[Recorded data]
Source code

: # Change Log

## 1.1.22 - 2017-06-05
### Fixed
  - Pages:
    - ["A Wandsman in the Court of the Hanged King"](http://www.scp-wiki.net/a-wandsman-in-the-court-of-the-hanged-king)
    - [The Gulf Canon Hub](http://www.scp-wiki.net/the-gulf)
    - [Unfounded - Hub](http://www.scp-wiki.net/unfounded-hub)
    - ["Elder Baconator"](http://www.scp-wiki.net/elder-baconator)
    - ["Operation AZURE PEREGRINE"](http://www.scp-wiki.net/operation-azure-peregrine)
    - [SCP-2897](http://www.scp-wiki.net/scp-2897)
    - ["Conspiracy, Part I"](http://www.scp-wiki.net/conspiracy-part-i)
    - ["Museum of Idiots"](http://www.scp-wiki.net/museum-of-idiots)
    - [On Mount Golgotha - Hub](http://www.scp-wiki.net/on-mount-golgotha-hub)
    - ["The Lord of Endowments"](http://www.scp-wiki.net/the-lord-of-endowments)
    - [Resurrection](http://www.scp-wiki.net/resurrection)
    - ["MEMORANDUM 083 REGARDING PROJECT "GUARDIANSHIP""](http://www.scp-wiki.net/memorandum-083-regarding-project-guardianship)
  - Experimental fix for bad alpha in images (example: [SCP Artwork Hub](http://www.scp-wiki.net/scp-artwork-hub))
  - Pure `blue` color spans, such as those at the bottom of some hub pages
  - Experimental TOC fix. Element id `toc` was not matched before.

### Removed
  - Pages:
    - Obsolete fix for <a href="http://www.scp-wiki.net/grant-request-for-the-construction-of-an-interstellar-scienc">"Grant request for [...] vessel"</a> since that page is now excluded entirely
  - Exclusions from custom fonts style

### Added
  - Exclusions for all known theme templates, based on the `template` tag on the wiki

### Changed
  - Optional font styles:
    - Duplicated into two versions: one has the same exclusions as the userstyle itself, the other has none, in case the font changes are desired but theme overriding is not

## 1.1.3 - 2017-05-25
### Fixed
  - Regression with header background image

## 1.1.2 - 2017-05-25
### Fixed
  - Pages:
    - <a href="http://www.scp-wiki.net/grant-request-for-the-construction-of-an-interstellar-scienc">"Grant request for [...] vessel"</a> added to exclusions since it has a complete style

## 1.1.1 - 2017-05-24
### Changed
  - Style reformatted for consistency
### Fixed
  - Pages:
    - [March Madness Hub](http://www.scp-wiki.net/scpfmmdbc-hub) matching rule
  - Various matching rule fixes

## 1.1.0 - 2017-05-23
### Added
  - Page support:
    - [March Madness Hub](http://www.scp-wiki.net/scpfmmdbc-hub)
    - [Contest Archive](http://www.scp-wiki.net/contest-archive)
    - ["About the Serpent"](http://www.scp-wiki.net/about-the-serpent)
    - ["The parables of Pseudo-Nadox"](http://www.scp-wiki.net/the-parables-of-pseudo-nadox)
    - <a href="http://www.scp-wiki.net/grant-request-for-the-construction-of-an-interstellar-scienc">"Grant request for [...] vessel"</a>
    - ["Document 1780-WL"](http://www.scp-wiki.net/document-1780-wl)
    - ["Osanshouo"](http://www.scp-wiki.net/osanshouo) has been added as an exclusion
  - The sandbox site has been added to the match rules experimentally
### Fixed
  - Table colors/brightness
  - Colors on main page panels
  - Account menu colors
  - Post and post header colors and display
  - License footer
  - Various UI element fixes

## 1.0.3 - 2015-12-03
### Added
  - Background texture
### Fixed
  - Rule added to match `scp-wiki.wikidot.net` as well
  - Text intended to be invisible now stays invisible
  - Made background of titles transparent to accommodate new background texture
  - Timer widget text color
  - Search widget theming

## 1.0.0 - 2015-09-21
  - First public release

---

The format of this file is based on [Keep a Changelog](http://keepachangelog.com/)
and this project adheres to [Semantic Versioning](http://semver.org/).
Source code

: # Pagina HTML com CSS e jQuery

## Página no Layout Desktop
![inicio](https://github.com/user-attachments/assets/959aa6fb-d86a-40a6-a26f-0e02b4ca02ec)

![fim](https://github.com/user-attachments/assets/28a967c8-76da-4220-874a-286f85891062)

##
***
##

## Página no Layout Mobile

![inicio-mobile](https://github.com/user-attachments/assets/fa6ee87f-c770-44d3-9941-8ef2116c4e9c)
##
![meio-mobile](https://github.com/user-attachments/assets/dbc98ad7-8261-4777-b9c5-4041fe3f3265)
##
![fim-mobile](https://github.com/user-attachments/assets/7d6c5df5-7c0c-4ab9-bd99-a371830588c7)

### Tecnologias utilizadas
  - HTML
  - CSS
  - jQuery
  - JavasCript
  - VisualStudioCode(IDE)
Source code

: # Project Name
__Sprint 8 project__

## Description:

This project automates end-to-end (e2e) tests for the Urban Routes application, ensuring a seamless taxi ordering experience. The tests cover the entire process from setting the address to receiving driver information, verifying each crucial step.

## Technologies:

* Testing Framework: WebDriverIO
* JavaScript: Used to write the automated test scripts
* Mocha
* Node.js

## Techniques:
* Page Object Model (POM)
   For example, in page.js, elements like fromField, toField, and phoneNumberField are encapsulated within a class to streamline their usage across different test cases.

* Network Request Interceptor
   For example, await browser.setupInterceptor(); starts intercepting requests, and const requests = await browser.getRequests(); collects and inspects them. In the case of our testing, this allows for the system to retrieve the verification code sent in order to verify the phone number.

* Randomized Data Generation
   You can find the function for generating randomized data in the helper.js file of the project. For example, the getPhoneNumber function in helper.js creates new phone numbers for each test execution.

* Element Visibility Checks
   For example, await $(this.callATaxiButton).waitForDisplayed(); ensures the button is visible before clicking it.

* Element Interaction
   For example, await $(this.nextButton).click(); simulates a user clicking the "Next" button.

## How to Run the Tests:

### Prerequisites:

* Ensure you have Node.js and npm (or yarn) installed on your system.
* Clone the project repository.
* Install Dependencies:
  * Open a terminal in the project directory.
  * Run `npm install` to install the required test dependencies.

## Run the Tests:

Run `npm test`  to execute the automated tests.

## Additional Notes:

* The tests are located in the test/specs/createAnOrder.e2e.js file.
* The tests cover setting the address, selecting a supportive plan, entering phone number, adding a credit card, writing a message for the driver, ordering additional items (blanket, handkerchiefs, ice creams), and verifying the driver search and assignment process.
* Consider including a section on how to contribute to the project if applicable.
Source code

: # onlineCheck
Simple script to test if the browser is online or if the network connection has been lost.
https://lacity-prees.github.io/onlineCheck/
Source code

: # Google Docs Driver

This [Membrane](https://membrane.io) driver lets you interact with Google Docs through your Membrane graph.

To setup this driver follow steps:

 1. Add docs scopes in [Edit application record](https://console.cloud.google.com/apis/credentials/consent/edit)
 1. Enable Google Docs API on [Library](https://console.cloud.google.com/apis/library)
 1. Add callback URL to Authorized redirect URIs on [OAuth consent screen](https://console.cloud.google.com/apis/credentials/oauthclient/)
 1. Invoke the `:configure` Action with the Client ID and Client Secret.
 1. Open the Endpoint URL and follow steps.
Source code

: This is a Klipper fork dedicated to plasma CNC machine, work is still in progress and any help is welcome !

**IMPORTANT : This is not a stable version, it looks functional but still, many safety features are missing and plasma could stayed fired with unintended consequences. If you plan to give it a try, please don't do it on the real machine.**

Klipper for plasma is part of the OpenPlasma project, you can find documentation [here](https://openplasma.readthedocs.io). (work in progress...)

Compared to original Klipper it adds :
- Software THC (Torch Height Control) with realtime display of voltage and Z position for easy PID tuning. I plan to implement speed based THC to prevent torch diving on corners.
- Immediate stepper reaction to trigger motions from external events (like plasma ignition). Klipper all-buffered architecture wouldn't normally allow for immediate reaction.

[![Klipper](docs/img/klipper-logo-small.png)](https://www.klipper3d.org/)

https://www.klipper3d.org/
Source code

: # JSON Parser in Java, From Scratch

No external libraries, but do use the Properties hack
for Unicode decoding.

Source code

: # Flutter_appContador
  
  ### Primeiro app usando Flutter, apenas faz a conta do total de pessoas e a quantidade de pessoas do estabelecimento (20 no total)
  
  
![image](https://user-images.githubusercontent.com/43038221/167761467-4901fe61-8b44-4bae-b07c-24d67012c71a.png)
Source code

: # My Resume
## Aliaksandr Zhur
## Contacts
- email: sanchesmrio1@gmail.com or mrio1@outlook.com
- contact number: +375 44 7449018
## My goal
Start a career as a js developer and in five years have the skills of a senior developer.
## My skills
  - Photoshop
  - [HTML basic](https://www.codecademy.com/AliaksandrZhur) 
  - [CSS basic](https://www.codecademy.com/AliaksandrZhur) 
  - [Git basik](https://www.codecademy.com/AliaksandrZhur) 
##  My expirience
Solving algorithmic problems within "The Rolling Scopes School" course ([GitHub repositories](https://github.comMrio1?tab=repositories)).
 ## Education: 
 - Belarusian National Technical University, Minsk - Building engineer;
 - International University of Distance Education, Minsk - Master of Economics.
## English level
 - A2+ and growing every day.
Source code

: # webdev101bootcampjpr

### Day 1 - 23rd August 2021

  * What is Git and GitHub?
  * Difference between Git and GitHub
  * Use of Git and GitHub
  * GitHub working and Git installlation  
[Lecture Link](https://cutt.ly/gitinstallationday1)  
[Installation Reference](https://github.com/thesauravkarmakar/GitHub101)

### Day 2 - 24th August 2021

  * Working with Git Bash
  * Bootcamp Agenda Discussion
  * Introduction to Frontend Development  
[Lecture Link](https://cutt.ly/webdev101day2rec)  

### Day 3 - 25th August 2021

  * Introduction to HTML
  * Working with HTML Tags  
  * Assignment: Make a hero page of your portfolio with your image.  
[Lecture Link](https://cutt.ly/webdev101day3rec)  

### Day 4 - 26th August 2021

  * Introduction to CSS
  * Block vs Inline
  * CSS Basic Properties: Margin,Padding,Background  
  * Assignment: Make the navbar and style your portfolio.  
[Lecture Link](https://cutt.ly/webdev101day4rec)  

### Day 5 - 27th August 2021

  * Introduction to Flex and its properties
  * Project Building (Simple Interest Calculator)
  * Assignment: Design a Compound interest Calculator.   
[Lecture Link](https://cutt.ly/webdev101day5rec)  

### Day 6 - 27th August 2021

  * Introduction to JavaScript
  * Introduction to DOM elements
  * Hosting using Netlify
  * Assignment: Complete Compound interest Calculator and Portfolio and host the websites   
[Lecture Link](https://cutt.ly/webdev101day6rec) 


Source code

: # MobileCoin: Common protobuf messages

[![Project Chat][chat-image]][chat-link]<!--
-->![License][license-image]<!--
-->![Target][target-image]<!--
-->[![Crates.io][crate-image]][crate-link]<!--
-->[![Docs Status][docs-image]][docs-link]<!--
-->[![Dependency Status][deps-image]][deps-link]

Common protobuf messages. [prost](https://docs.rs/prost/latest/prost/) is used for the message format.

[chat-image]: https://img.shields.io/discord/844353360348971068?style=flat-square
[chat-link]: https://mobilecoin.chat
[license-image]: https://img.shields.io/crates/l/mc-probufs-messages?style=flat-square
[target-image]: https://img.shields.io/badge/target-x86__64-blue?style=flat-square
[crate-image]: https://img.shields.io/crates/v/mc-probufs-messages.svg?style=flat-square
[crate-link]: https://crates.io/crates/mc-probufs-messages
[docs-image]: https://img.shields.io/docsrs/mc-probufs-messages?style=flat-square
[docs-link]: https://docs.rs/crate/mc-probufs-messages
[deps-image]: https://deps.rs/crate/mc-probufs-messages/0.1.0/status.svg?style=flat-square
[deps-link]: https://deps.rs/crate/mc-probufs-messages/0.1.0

EXERCISE INSTRUCTIONS:
Look above for the line containing "[Lecture Link](https://cutt.ly/webdev101day5rec)"; copy from it through the last line, exactly, and nothing more.

RESULT OF THE EXERCISE:
[Lecture Link](https://cutt.ly/webdev101day5rec)  

### Day 6 - 27th August 2021

  * Introduction to JavaScript
  * Introduction to DOM elements
  * Hosting using Netlify
  * Assignment: Complete Compound interest Calculator and Portfolio and host the websites   
[Lecture Link](https://cutt.ly/webdev101day6rec) 


Source code

: # MobileCoin: Common protobuf messages

[![Project Chat][chat-image]][chat-link]<!--
-->![License][license-image]<!--
-->![Target][target-image]<!--
-->[![Crates.io][crate-image]][crate-link]<!--
-->[![Docs Status][docs-image]][docs-link]<!--
-->[![Dependency Status][deps-image]][deps-link]

Common protobuf messages. [prost](https://docs.rs/prost/latest/prost/) is used for the message format.

[chat-image]: https://img.shields.io/discord/844353360348971068?style=flat-square
[chat-link]: https://mobilecoin.chat
[license-image]: https://img.shields.io/crates/l/mc-probufs-messages?style=flat-square
[target-image]: https://img.shields.io/badge/target-x86__64-blue?style=flat-square
[crate-image]: https://img.shields.io/crates/v/mc-probufs-messages.svg?style=flat-square
[crate-link]: https://crates.io/crates/mc-probufs-messages
[docs-image]: https://img.shields.io/docsrs/mc-probufs-messages?style=flat-square
[docs-link]: https://docs.rs/crate/mc-probufs-messages
[deps-image]: https://deps.rs/crate/mc-probufs-messages/0.1.0/status.svg?style=flat-square
[deps-link]: https://deps.rs/crate/mc-probufs-messages/0.1.0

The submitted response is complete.